Hi @jerrychi. I also had this issue a few times a couple of days ago.
For me rebooting the notebook did the trick. It’s there under “Help” in the top right of the notebook.
Here’s the link to the original discussion we had.
https://community.deeplearning.ai/t/dls-course-4-week-2-cuda-runtime-implicit-initialization-on-gpu-0-failed-status-out-of-memory/121571?u=cynic

alvaroramajo · April 24, 2022, 9:14am

That happens automatically depending on the available resources and I think there’s nothing one can do to select a specific machine. As @cynic says, a reboot should be enough to solve the problem.

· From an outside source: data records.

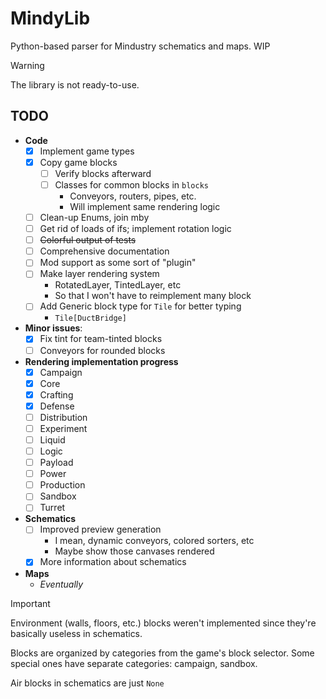 # MindyLib

Python-based parser for Mindustry schematics and maps. WIP

> [!WARNING]
> The library is not ready-to-use.

## TODO

* **Code**
  * [x] Implement game types
  * [x] Copy game blocks
    * [ ] Verify blocks afterward
    * [ ] Classes for common blocks in `blocks`
      * Conveyors, routers, pipes, etc.
      * Will implement same rendering logic
  * [ ] Clean-up Enums, join mby
  * [ ] Get rid of loads of ifs; implement rotation logic
  * [ ] ~~Colorful output of tests~~
  * [ ] Comprehensive documentation
  * [ ] Mod support as some sort of "plugin"
  * [ ] Make layer rendering system
    * RotatedLayer, TintedLayer, etc
    * So that I won't have to reimplement many block
  * [ ] Add Generic block type for `Tile` for better typing
    * `Tile[DuctBridge]`

* **Minor issues**:
  * [x] Fix tint for team-tinted blocks
  * [ ] Conveyors for rounded blocks 

* **Rendering implementation progress**
  * [x] Campaign
  * [x] Core
  * [x] Crafting
  * [x] Defense
  * [ ] Distribution
  * [ ] Experiment
  * [ ] Liquid
  * [ ] Logic
  * [ ] Payload
  * [ ] Power
  * [ ] Production
  * [ ] Sandbox
  * [ ] Turret

* **Schematics**
  * [ ] Improved preview generation
    * I mean, dynamic conveyors, colored sorters, etc
    * Maybe show those canvases rendered
  * [x] More information about schematics

* **Maps**
  * *Eventually*

> [!IMPORTANT]
> Environment (walls, floors, etc.) blocks weren't implemented since they're basically useless in schematics.
>
> Blocks are organized by categories from the game's block selector.
> Some special ones have separate categories: campaign, sandbox.
>
> Air blocks in schematics are just `None`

gorev.pv · April 30, 2022, 11:25am

It looks like a very common problem)) Maybe it worths to include it into the instruction if it cannot be fixed.

sharob.sinha · May 2, 2022, 1:10pm

Hi @jerrychi, Sorry for the inconvenience. We will investigate and fix this issue as soon as possible.

Thank you,
Sharob

David_HAIN · May 17, 2022, 2:26pm

I actually got the error when doing the code check for creating the get_one_hot_labels function and of course for this the size of the data is extremely small.

More specifically for me, the first assert passed and and it was the second assert (see below) which caused the error.

if torch.cuda.is_available():
assert str(get_one_hot_labels(torch.Tensor([[0]]).long().cuda(), 1).device).startswith(“cuda”)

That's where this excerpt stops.